Discern your actual way
Reading the real situation
Proverbs locates wisdom in a specific skill: the wisdom of the prudent is to give thought to his way, but the folly of fools is deceit. The prudent person actually thinks about where he is and where he is going; the fool acts on assumptions and self-deception.
Ecclesiastes adds that a wise heart knows the proper time and the right course. Much leadership failure comes not from bad intentions but from misreading the actual situation — acting on the way you assume you are on, rather than the way you are really on. Wisdom is seeing your situation as it truly is.
“A wise heart will know the proper time and procedure.”
— The Preacher — Ecclesiastes 8:5 (WEB)
Wisdom is discerning your actual way — reading your real situation rightly rather than acting on assumptions.
“The wisdom of the prudent is to give thought to his way, but the folly of fools is deceit.”
Proverbs makes thinking carefully about your way the mark of prudence. A leader formed here reads his real situation honestly rather than running on assumptions. He resists the self-deception that mistakes the assumed way for the actual one. The inner work is seeing things as they are.
Give honest thought to your actual situation before acting, rather than assuming you know it. Check your assumptions against reality regularly. Cultivate a team that reads situations accurately instead of running on stale beliefs. Treat misreading reality as a top cause of failure to guard against.
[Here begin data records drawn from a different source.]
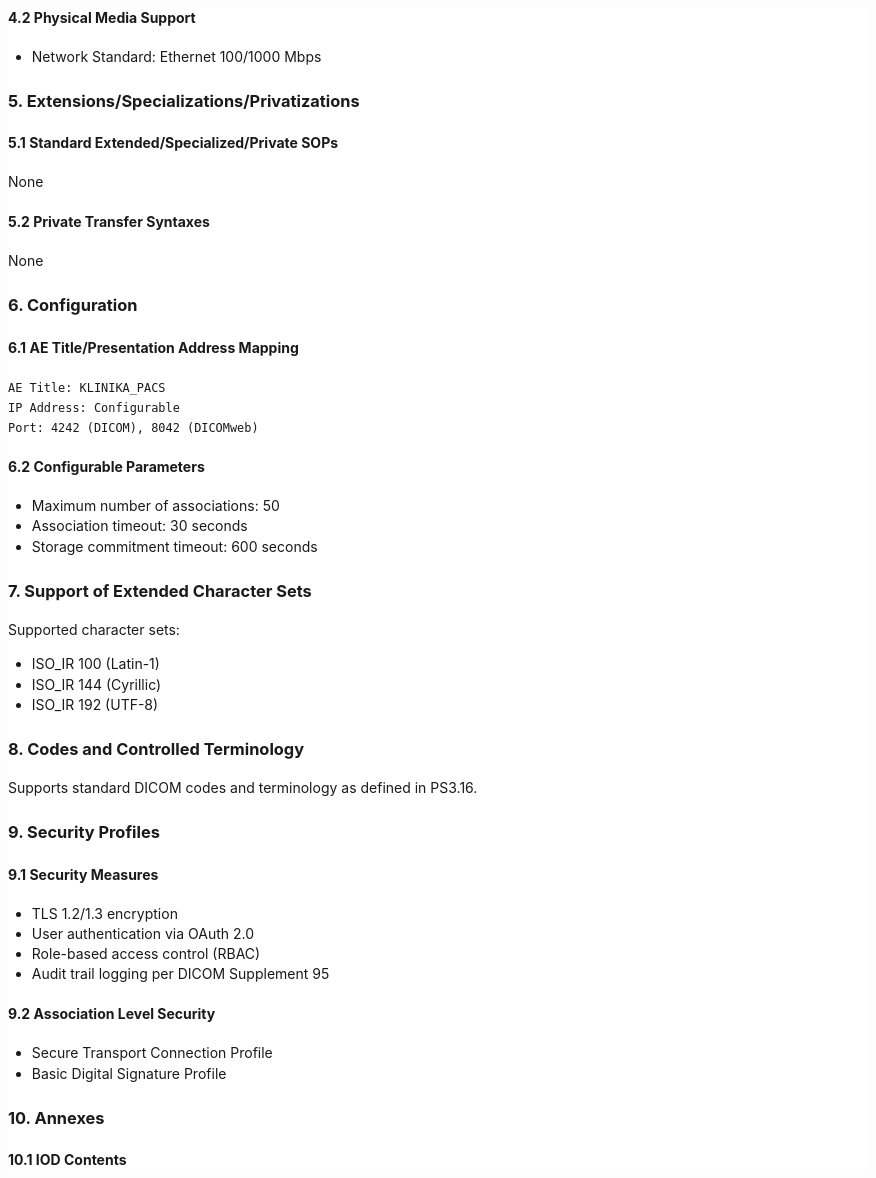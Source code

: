 #### 4.2 Physical Media Support
- Network Standard: Ethernet 100/1000 Mbps

### 5. Extensions/Specializations/Privatizations

#### 5.1 Standard Extended/Specialized/Private SOPs
None

#### 5.2 Private Transfer Syntaxes
None

### 6. Configuration

#### 6.1 AE Title/Presentation Address Mapping
```
AE Title: KLINIKA_PACS
IP Address: Configurable
Port: 4242 (DICOM), 8042 (DICOMweb)
```

#### 6.2 Configurable Parameters
- Maximum number of associations: 50
- Association timeout: 30 seconds
- Storage commitment timeout: 600 seconds

### 7. Support of Extended Character Sets

Supported character sets:
- ISO_IR 100 (Latin-1)
- ISO_IR 144 (Cyrillic)
- ISO_IR 192 (UTF-8)

### 8. Codes and Controlled Terminology

Supports standard DICOM codes and terminology as defined in PS3.16.

### 9. Security Profiles

#### 9.1 Security Measures
- TLS 1.2/1.3 encryption
- User authentication via OAuth 2.0
- Role-based access control (RBAC)
- Audit trail logging per DICOM Supplement 95

#### 9.2 Association Level Security
- Secure Transport Connection Profile
- Basic Digital Signature Profile

### 10. Annexes

#### 10.1 IOD Contents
Leaders act on the situation they assume they're in rather than the one they're actually in, and call it experience. The blind spot is self-deception about your real circumstances.
Pick one situation you've been operating on by assumption. This week, give it honest thought — gather real information and test your assumptions against what's actually true.
A great deal of leadership failure is not from bad motives but from misreading reality — acting on the situation you assume you're in rather than the one you're actually in. Wisdom gives careful thought to your real way, while folly runs on assumptions and self-deception.
Are you giving honest thought to your actual situation, or acting on assumptions about where you think you are?